L’ancien sénateur Steven Benoît, qui s’est toujours positionné contre l’amendement de la Constitution en 2011, continue de clamer que nous fonctionnons sous l’égide d’une « fausse constitution ». « Bonne journée de réflexion sur notre Constitution en vigueur qui est un “ faux “. Malheureusement les tricheurs et fraudeurs courent encore les rues en toute impunité. Les choses vont bientôt changer dans mon beau pays », a-t-il fait savoir ce 29 mars sur son compte Twitter.


« C’est avec beaucoup de peine que je constate qu’après 35 ans de viol de la loi mère du pays, les gens qui l’ont violé continuent de fonctionner en toute impunité », a critiqué l’ancien parlementaire de l’Ouest.


Pour l’ancien député Jerry Tardieu, président de la commission spéciale à la Chambre des députés qui avait travaillé sur les propositions d’amendement de la Constitution, 35 ans après, il  ne reste pratiquement rien dans la loi mère. « Parce que nous sommes en dehors de la Constitution, nous avons un pouvoir monocéphale, nous n’avons pas de Parlement, pas de maires élus… », a-t-il signalé, soulignant que le document n’a pas été respecté non plus.


Jerry Tardieu a souligné que dans la crise politique actuelle, on ne peut même pas trouver dans la Constitution des provisions légales pouvant aider à combler le vide institutionnel. « C’est le signe palpable de l’échec d’une société », a-t-il affirmé.


« La Constitution que nous avions votée il y a 35 ans, non seulement nous ne l’avions jamais respectée, on l’a mise de côté, et même là encore on ne peut pas trouver dans l’esprit de la Constitution une formule pour sortir de la crise », a-t-il argué.

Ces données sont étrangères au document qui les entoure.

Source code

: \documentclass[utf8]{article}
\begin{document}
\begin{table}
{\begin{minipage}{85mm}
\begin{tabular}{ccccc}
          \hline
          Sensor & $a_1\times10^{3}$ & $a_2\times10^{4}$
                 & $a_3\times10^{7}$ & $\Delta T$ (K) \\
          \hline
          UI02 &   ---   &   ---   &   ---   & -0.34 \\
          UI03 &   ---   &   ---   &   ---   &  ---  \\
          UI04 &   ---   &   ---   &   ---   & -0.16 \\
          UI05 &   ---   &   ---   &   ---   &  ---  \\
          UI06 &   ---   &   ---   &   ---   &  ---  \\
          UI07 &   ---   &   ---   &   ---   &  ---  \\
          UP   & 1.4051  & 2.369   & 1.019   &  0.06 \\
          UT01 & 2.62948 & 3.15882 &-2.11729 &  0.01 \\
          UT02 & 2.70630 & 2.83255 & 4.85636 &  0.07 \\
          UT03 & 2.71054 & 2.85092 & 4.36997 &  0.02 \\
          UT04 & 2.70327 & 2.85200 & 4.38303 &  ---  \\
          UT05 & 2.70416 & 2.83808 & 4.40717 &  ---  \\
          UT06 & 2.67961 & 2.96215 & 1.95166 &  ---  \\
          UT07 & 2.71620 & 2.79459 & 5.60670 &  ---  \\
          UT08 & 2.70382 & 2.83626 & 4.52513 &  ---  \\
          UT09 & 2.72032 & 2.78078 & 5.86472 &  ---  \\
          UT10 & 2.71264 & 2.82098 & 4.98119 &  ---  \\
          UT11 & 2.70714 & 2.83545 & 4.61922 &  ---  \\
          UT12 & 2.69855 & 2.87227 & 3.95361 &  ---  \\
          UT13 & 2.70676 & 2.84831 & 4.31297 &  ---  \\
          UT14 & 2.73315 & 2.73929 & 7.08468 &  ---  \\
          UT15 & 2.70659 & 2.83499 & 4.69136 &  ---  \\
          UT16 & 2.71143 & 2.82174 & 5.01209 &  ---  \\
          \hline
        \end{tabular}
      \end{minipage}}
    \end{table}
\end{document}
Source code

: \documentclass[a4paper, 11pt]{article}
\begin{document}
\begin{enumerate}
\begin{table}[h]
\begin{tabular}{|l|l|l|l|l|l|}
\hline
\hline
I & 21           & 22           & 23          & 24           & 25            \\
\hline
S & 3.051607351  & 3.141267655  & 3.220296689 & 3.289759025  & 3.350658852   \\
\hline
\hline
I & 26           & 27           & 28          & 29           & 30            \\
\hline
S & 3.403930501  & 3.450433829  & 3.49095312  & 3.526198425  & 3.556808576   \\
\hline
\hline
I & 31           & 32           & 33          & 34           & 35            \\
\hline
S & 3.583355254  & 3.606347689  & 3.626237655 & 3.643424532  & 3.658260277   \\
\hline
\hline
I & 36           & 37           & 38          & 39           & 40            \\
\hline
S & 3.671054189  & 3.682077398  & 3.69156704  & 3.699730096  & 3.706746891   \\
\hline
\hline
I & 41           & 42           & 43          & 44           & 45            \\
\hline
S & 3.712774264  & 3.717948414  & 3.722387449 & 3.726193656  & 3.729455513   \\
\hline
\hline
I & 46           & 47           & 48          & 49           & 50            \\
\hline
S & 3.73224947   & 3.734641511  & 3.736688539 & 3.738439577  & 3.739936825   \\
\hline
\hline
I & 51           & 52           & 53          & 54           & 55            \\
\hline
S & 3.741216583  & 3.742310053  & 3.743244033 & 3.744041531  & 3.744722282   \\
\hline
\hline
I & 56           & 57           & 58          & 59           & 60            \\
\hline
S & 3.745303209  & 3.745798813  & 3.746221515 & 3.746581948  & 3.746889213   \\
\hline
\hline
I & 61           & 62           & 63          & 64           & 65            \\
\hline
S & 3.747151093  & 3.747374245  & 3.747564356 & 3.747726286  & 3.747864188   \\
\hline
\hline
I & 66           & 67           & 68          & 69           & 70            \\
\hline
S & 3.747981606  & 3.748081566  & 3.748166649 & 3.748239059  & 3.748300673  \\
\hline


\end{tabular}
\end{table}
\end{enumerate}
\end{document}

L’ancien parlementaire estime que le moment est idéal pour changer ou modifier la Constitution du pays. La durée du mandat des élus, la responsabilité du président de la République après son mandat, la ratification des Premiers ministre, la question de décharge, la question des cartels municipaux à trois membres sont entre autres des points qui méritent d’être changés dans la Constitution de l’avis de monsieur Tardieu.


L’ancien député de Pétion-Ville a appelé les acteurs politiques et de la société civile à un dialogue franc et sincère dans lequel la question de la Constitution sera abordée.


Lors de la marche du mardi 29 mars 2022 dans les rues de la capitale contre le kidnapping, l’insécurité et l’inaction des autorités, les manifestants en ont profité pour critiquer les différents dirigeants du pays qui, ces 35 dernières années, n’ont jamais cessé de violer la Constitution et contribuer à l’effondrement des institutions républicaines.